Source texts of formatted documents

┄┄┄┄┄┄

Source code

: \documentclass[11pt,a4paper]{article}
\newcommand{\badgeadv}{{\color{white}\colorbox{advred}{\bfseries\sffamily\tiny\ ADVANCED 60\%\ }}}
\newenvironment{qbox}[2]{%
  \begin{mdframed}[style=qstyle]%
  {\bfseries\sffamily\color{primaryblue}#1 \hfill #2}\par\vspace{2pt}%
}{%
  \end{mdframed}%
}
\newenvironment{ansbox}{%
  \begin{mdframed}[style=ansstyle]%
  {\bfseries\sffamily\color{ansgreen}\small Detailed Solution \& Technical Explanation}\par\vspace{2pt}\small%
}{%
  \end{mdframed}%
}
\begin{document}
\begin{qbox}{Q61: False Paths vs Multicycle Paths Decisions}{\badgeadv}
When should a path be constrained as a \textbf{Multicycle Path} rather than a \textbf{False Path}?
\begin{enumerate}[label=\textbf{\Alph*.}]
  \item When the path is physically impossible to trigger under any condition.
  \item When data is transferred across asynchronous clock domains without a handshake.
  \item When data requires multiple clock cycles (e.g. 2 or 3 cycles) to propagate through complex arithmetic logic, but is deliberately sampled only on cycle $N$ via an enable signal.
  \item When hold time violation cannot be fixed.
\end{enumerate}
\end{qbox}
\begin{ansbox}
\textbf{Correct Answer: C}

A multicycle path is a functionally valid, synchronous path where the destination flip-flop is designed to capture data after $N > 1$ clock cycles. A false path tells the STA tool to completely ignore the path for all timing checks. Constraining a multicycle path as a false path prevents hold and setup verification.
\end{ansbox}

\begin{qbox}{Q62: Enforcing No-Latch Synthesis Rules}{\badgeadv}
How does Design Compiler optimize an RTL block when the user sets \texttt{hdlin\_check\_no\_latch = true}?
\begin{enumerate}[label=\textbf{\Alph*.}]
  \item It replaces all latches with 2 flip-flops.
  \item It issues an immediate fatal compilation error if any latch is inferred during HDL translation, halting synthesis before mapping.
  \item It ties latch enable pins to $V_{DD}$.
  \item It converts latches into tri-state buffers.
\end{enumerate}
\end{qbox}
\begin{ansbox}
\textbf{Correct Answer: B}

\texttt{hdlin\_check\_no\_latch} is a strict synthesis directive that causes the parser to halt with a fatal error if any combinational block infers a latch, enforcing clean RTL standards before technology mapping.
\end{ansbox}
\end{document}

┄┄┄┄┄┄

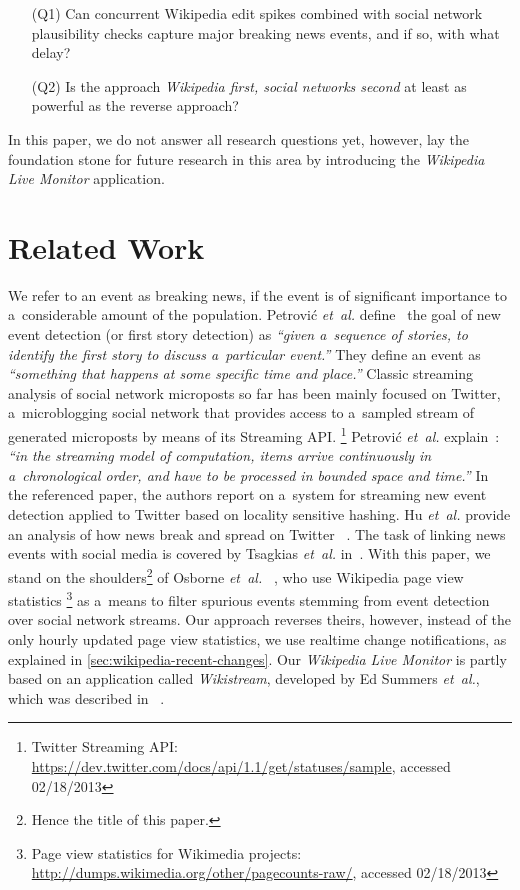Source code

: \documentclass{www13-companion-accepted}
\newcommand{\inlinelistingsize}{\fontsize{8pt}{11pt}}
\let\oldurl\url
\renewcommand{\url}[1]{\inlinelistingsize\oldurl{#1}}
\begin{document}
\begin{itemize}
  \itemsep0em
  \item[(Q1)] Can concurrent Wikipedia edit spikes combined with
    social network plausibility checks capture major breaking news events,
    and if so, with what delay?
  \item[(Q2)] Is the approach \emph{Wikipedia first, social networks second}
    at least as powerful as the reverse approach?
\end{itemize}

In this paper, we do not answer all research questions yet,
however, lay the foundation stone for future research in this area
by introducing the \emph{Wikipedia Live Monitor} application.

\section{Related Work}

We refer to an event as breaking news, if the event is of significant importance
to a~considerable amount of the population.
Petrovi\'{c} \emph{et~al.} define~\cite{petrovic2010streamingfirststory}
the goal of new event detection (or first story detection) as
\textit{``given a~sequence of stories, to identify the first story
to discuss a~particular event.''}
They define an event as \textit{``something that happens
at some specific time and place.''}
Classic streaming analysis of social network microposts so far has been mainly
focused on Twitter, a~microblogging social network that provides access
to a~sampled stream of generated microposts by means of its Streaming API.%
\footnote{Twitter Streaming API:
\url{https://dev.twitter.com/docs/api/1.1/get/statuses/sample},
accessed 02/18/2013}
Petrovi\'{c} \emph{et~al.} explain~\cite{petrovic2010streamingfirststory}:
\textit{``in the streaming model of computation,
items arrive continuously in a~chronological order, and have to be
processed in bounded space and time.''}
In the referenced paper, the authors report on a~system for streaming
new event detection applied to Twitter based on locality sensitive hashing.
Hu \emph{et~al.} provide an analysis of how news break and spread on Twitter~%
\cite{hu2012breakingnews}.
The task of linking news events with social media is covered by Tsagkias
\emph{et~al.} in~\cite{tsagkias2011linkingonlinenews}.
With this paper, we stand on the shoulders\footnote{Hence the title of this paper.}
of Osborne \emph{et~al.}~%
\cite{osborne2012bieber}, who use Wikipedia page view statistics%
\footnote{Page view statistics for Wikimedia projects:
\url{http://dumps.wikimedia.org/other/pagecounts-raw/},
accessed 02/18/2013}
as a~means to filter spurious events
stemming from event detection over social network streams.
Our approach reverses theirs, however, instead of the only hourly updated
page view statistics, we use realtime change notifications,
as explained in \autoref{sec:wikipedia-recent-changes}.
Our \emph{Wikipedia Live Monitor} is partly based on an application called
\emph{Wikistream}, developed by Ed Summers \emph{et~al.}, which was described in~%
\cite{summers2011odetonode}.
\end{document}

┄┄┄┄┄┄

TASK DETAILS. What you give back should be only the lines of the records above, starting at the line with "the first story" and ending at the line with "processed in bounded", restated word for word.

ANSWER.
\textit{``given a~sequence of stories, to identify the first story
to discuss a~particular event.''}
They define an event as \textit{``something that happens
at some specific time and place.''}
Classic streaming analysis of social network microposts so far has been mainly
focused on Twitter, a~microblogging social network that provides access
to a~sampled stream of generated microposts by means of its Streaming API.%
\footnote{Twitter Streaming API:
\url{https://dev.twitter.com/docs/api/1.1/get/statuses/sample},
accessed 02/18/2013}
Petrovi\'{c} \emph{et~al.} explain~\cite{petrovic2010streamingfirststory}:
\textit{``in the streaming model of computation,
items arrive continuously in a~chronological order, and have to be
processed in bounded space and time.''}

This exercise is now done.